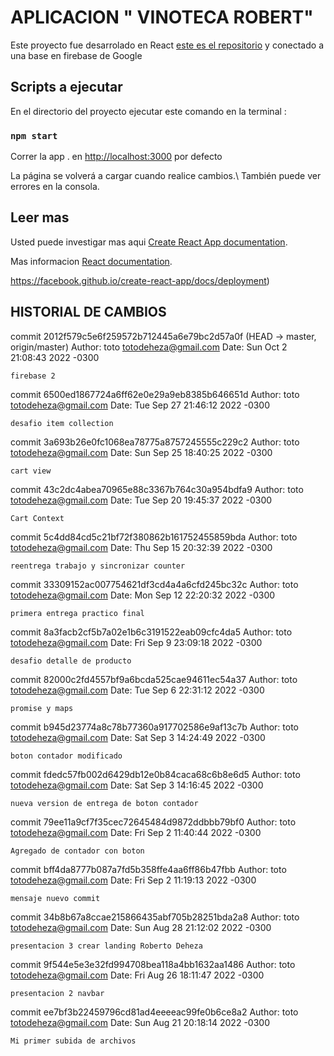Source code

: # APLICACION   " VINOTECA ROBERT"

Este proyecto fue desarrolado en React [este es el repositorio](https://github.com/rdeheza/coderhouse-react-37545) y conectado a una base en firebase de Google

## Scripts a ejecutar

En el directorio del proyecto ejecutar este comando en la terminal :

### `npm start`

Correr la app . en  [http://localhost:3000](http://localhost:3000) por defecto

La página se volverá a cargar cuando realice cambios.\ También puede ver errores en la consola.





## Leer mas

Usted puede investigar mas aqui [Create React App documentation](https://facebook.github.io/create-react-app/docs/getting-started).

Mas informacion [React documentation](https://reactjs.org/).

https://facebook.github.io/create-react-app/docs/deployment)



## HISTORIAL DE CAMBIOS

commit 2012f579c5e6f259572b712445a6e79bc2d57a0f (HEAD -> master, origin/master)
Author: toto <totodeheza@gmail.com>
Date:   Sun Oct 2 21:08:43 2022 -0300

    firebase 2

commit 6500ed1867724a6ff62e0e29a9eb8385b646651d
Author: toto <totodeheza@gmail.com>
Date:   Tue Sep 27 21:46:12 2022 -0300

    desafio item collection

commit 3a693b26e0fc1068ea78775a8757245555c229c2
Author: toto <totodeheza@gmail.com>
Date:   Sun Sep 25 18:40:25 2022 -0300

    cart view

commit 43c2dc4abea70965e88c3367b764c30a954bdfa9
Author: toto <totodeheza@gmail.com>
Date:   Tue Sep 20 19:45:37 2022 -0300

    Cart Context

commit 5c4dd84cd5c21bf72f380862b161752455859bda
Author: toto <totodeheza@gmail.com>
Date:   Thu Sep 15 20:32:39 2022 -0300

    reentrega trabajo y sincronizar counter

commit 33309152ac007754621df3cd4a4a6cfd245bc32c
Author: toto <totodeheza@gmail.com>
Date:   Mon Sep 12 22:20:32 2022 -0300

    primera entrega practico final

commit 8a3facb2cf5b7a02e1b6c3191522eab09cfc4da5
Author: toto <totodeheza@gmail.com>
Date:   Fri Sep 9 23:09:18 2022 -0300

    desafio detalle de producto

commit 82000c2fd4557bf9a6bcda525cae94611ec54a37
Author: toto <totodeheza@gmail.com>
Date:   Tue Sep 6 22:31:12 2022 -0300

    promise y maps

commit b945d23774a8c78b77360a917702586e9af13c7b
Author: toto <totodeheza@gmail.com>
Date:   Sat Sep 3 14:24:49 2022 -0300

    boton contador modificado

commit fdedc57fb002d6429db12e0b84caca68c6b8e6d5
Author: toto <totodeheza@gmail.com>
Date:   Sat Sep 3 14:16:45 2022 -0300

    nueva version de entrega de boton contador

commit 79ee11a9cf7f35cec72645484d9872ddbbb79bf0
Author: toto <totodeheza@gmail.com>
Date:   Fri Sep 2 11:40:44 2022 -0300

    Agregado de contador con boton

commit bff4da8777b087a7fd5b358ffe4aa6ff86b47fbb
Author: toto <totodeheza@gmail.com>
Date:   Fri Sep 2 11:19:13 2022 -0300

    mensaje nuevo commit

commit 34b8b67a8ccae215866435abf705b28251bda2a8
Author: toto <totodeheza@gmail.com>
Date:   Sun Aug 28 21:12:02 2022 -0300

    presentacion 3 crear landing Roberto Deheza

commit 9f544e5e3e32fd994708bea118a4bb1632aa1486
Author: toto <totodeheza@gmail.com>
Date:   Fri Aug 26 18:11:47 2022 -0300

    presentacion 2 navbar

commit ee7bf3b22459796cd81ad4eeeeac99fe0b6ce8a2
Author: toto <totodeheza@gmail.com>
Date:   Sun Aug 21 20:18:14 2022 -0300

    Mi primer subida de archivos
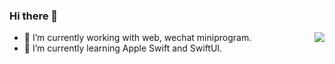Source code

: ### Hi there 👋

<img align="right" src="https://github-readme-stats.vercel.app/api/top-langs/?username=xiaohongcoder&layout=compact">

- 🔭 I’m currently working with web, wechat miniprogram.
- 🌱 I’m currently learning Apple Swift and SwiftUI.

<!-- <img align="left" src="https://github-readme-stats.vercel.app/api?username=xiaohongcoder&include_all_commits=true&count_private-true&custom_title=xiaohongcoder'%20GitHub%20Stats&line_height=30&show_icons=true&hide_border=true&bg_color=192133&title_color=efb752&icon_color=efb752&text_color=70bed9"> -->

<!-- **xiaohongcoder/xiaohongcoder** is a ✨ _special_ ✨ repository because its `README.md` (this file) appears on your GitHub profile. -->
<!-- Here are some ideas to get you started: -->


<!-- - 👯 I’m looking to collaborate on ... -->
<!-- - 🤔 I’m looking for help with ... -->
<!-- - 💬 Ask me about ... -->
<!-- - 📫 How to reach me: ... -->
<!-- - 😄 Pronouns: ... -->
<!-- - ⚡ Fun fact: ... -->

__Task item__
Skipping any pictures, copy the entries exactly as they appear.

__Written answer__
Source code

: # APLICACION   " VINOTECA ROBERT"

Este proyecto fue desarrolado en React [este es el repositorio](https://github.com/rdeheza/coderhouse-react-37545) y conectado a una base en firebase de Google

## Scripts a ejecutar

En el directorio del proyecto ejecutar este comando en la terminal :

### `npm start`

Correr la app . en  [http://localhost:3000](http://localhost:3000) por defecto

La página se volverá a cargar cuando realice cambios.\ También puede ver errores en la consola.





## Leer mas

Usted puede investigar mas aqui [Create React App documentation](https://facebook.github.io/create-react-app/docs/getting-started).

Mas informacion [React documentation](https://reactjs.org/).

https://facebook.github.io/create-react-app/docs/deployment)



## HISTORIAL DE CAMBIOS

commit 2012f579c5e6f259572b712445a6e79bc2d57a0f (HEAD -> master, origin/master)
Author: toto <totodeheza@gmail.com>
Date:   Sun Oct 2 21:08:43 2022 -0300

    firebase 2

commit 6500ed1867724a6ff62e0e29a9eb8385b646651d
Author: toto <totodeheza@gmail.com>
Date:   Tue Sep 27 21:46:12 2022 -0300

    desafio item collection

commit 3a693b26e0fc1068ea78775a8757245555c229c2
Author: toto <totodeheza@gmail.com>
Date:   Sun Sep 25 18:40:25 2022 -0300

    cart view

commit 43c2dc4abea70965e88c3367b764c30a954bdfa9
Author: toto <totodeheza@gmail.com>
Date:   Tue Sep 20 19:45:37 2022 -0300

    Cart Context

commit 5c4dd84cd5c21bf72f380862b161752455859bda
Author: toto <totodeheza@gmail.com>
Date:   Thu Sep 15 20:32:39 2022 -0300

    reentrega trabajo y sincronizar counter

commit 33309152ac007754621df3cd4a4a6cfd245bc32c
Author: toto <totodeheza@gmail.com>
Date:   Mon Sep 12 22:20:32 2022 -0300

    primera entrega practico final

commit 8a3facb2cf5b7a02e1b6c3191522eab09cfc4da5
Author: toto <totodeheza@gmail.com>
Date:   Fri Sep 9 23:09:18 2022 -0300

    desafio detalle de producto

commit 82000c2fd4557bf9a6bcda525cae94611ec54a37
Author: toto <totodeheza@gmail.com>
Date:   Tue Sep 6 22:31:12 2022 -0300

    promise y maps

commit b945d23774a8c78b77360a917702586e9af13c7b
Author: toto <totodeheza@gmail.com>
Date:   Sat Sep 3 14:24:49 2022 -0300

    boton contador modificado

commit fdedc57fb002d6429db12e0b84caca68c6b8e6d5
Author: toto <totodeheza@gmail.com>
Date:   Sat Sep 3 14:16:45 2022 -0300

    nueva version de entrega de boton contador

commit 79ee11a9cf7f35cec72645484d9872ddbbb79bf0
Author: toto <totodeheza@gmail.com>
Date:   Fri Sep 2 11:40:44 2022 -0300

    Agregado de contador con boton

commit bff4da8777b087a7fd5b358ffe4aa6ff86b47fbb
Author: toto <totodeheza@gmail.com>
Date:   Fri Sep 2 11:19:13 2022 -0300

    mensaje nuevo commit

commit 34b8b67a8ccae215866435abf705b28251bda2a8
Author: toto <totodeheza@gmail.com>
Date:   Sun Aug 28 21:12:02 2022 -0300

    presentacion 3 crear landing Roberto Deheza

commit 9f544e5e3e32fd994708bea118a4bb1632aa1486
Author: toto <totodeheza@gmail.com>
Date:   Fri Aug 26 18:11:47 2022 -0300

    presentacion 2 navbar

commit ee7bf3b22459796cd81ad4eeeeac99fe0b6ce8a2
Author: toto <totodeheza@gmail.com>
Date:   Sun Aug 21 20:18:14 2022 -0300

    Mi primer subida de archivos
Source code

: ### Hi there 👋

<img align="right" src="https://github-readme-stats.vercel.app/api/top-langs/?username=xiaohongcoder&layout=compact">

- 🔭 I’m currently working with web, wechat miniprogram.
- 🌱 I’m currently learning Apple Swift and SwiftUI.

<!-- <img align="left" src="https://github-readme-stats.vercel.app/api?username=xiaohongcoder&include_all_commits=true&count_private-true&custom_title=xiaohongcoder'%20GitHub%20Stats&line_height=30&show_icons=true&hide_border=true&bg_color=192133&title_color=efb752&icon_color=efb752&text_color=70bed9"> -->

<!-- **xiaohongcoder/xiaohongcoder** is a ✨ _special_ ✨ repository because its `README.md` (this file) appears on your GitHub profile. -->
<!-- Here are some ideas to get you started: -->


<!-- - 👯 I’m looking to collaborate on ... -->
<!-- - 🤔 I’m looking for help with ... -->
<!-- - 💬 Ask me about ... -->
<!-- - 📫 How to reach me: ... -->
<!-- - 😄 Pronouns: ... -->
<!-- - ⚡ Fun fact: ... -->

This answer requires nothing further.